From Business Insider:
Billionaire investor Vinod Khosla’s best advice for success: ‘Your willingness to fail is what will let you succeed’
And Khosla, a big proponent of the idea that nimble little startups can topple big established companies, took the opportunity to jab at what he sees as a lack of innovation from tech leaders.
“It’s one of the reasons larger innovations don’t come out of larger companies, because they don’t like to fail,” Khosla says.
Khosla’s statement relates directly to my post about How Davids Defeat Goliaths.
Fear seems to be a favorite theme of Khosla’s as he went into great detail about the subject at SXSW. From the Forbes article by Kevin Ready Vinod Khosla Mentors Entrepreneurs at SXSW on Risk and Fear in Startups:
Fear of failure is natural. For startups, entrepreneurs, and company founders, fear of failure and our response to that fear can be critical to our success.

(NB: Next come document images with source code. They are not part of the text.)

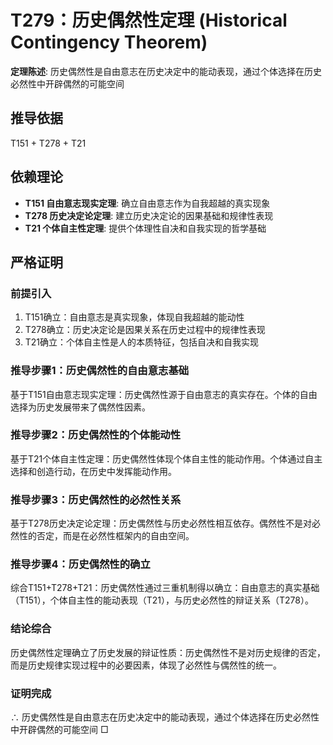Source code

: # T279：历史偶然性定理 (Historical Contingency Theorem)

**定理陈述**: 历史偶然性是自由意志在历史决定中的能动表现，通过个体选择在历史必然性中开辟偶然的可能空间

## 推导依据
T151 + T278 + T21

## 依赖理论
- **T151 自由意志现实定理**: 确立自由意志作为自我超越的真实现象
- **T278 历史决定论定理**: 建立历史决定论的因果基础和规律性表现
- **T21 个体自主性定理**: 提供个体理性自决和自我实现的哲学基础

## 严格证明

### 前提引入
1. T151确立：自由意志是真实现象，体现自我超越的能动性
2. T278确立：历史决定论是因果关系在历史过程中的规律性表现
3. T21确立：个体自主性是人的本质特征，包括自决和自我实现

### 推导步骤1：历史偶然性的自由意志基础
基于T151自由意志现实定理：历史偶然性源于自由意志的真实存在。个体的自由选择为历史发展带来了偶然性因素。

### 推导步骤2：历史偶然性的个体能动性
基于T21个体自主性定理：历史偶然性体现个体自主性的能动作用。个体通过自主选择和创造行动，在历史中发挥能动作用。

### 推导步骤3：历史偶然性的必然性关系
基于T278历史决定论定理：历史偶然性与历史必然性相互依存。偶然性不是对必然性的否定，而是在必然性框架内的自由空间。

### 推导步骤4：历史偶然性的确立
综合T151+T278+T21：历史偶然性通过三重机制得以确立：自由意志的真实基础（T151），个体自主性的能动表现（T21），与历史必然性的辩证关系（T278）。

### 结论综合
历史偶然性定理确立了历史发展的辩证性质：历史偶然性不是对历史规律的否定，而是历史规律实现过程中的必要因素，体现了必然性与偶然性的统一。

### 证明完成
∴ 历史偶然性是自由意志在历史决定中的能动表现，通过个体选择在历史必然性中开辟偶然的可能空间 □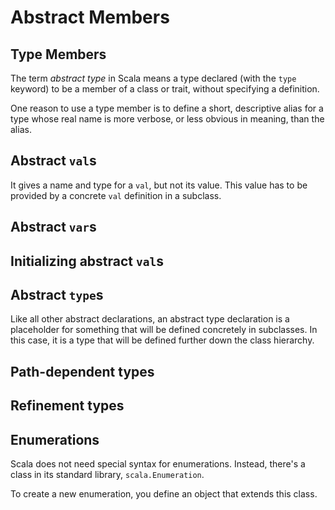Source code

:# Abstract Members

## Type Members

The term *abstract type* in Scala means a type declared (with the `type` keyword) to be a member of a class or trait, without specifying a definition.

One reason to use a type member is to define a short, descriptive alias for a type whose real name is more verbose, or less obvious in meaning, than the alias.

## Abstract `val`s

It gives a name and type for a `val`, but not its value.
This value has to be provided by a concrete `val` definition in a subclass.

## Abstract `var`s

## Initializing abstract `val`s

## Abstract `type`s

Like all other abstract declarations, an abstract type declaration is a placeholder for something that will be defined concretely in subclasses.
In this case, it is a type that will be defined further down the class hierarchy.

## Path-dependent types

## Refinement types

## Enumerations

Scala does not need special syntax for enumerations.
Instead, there's a class in its standard library, `scala.Enumeration`.

To create a new enumeration, you define an object that extends this class.
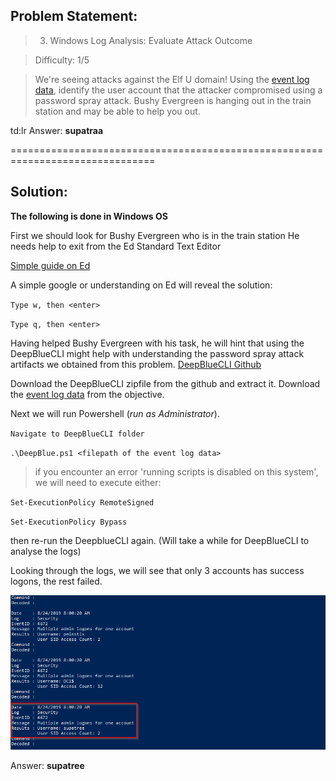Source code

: ## Problem Statement:

> 3) Windows Log Analysis: Evaluate Attack Outcome

> Difficulty: 1/5

> We're seeing attacks against the Elf U domain! Using the [event log data](./Security.evtx.zip), identify the user account that the attacker compromised using a password spray attack. Bushy Evergreen is hanging out in the train station and may be able to help you out.

td:lr Answer: **supatraa**

===============================================================================
## Solution:

**The following is done in Windows OS**

First we should look for Bushy Evergreen who is in the train station
He needs help to exit from the Ed Standard Text Editor

[Simple guide on Ed](http://cs.wellesley.edu/~cs249/Resources/ed_is_the_standard_text_editor.html)

A simple google or understanding on Ed will reveal the solution:

`Type w, then <enter>`

`Type q, then <enter>`


Having helped Bushy Evergreen with his task, he will hint that using the DeepBlueCLI might help with understanding the password spray attack artifacts we obtained from this problem.
[DeepBlueCLI Github](https://github.com/sans-blue-team/DeepBlueCLI)

Download the DeepBlueCLI zipfile from the github and extract it.
Download the [event log data](./Security.evtx.zip) from the objective.

Next we will run Powershell (*run as Administrator*).

`Navigate to DeepBlueCLI folder`

`.\DeepBlue.ps1 <filepath of the event log data>`

> if you encounter an error 'running scripts is disabled on this system', we will need to execute either:

`Set-ExecutionPolicy RemoteSigned`

`Set-ExecutionPolicy Bypass`

then re-run the DeepblueCLI again. (Will take a while for DeepBlueCLI to analyse the logs)

Looking through the logs, we will see that only 3 accounts has success logons, the rest failed. 

![](./pic1.png)

Answer: **supatree**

Indeed, when viewed from the inside, startups can be scary: They are, by definition, journeys into the unknown. Startups deal with unknown products that solve problems at an unknown price point for largely unpredictable customers. What could go wrong?
In recounting his success, Mr. Khosla is adamant that having a firm and well-thought-out willingness to fail.
As Franklin D. Roosevelt famously said: The only thing we have to feat is feat itself.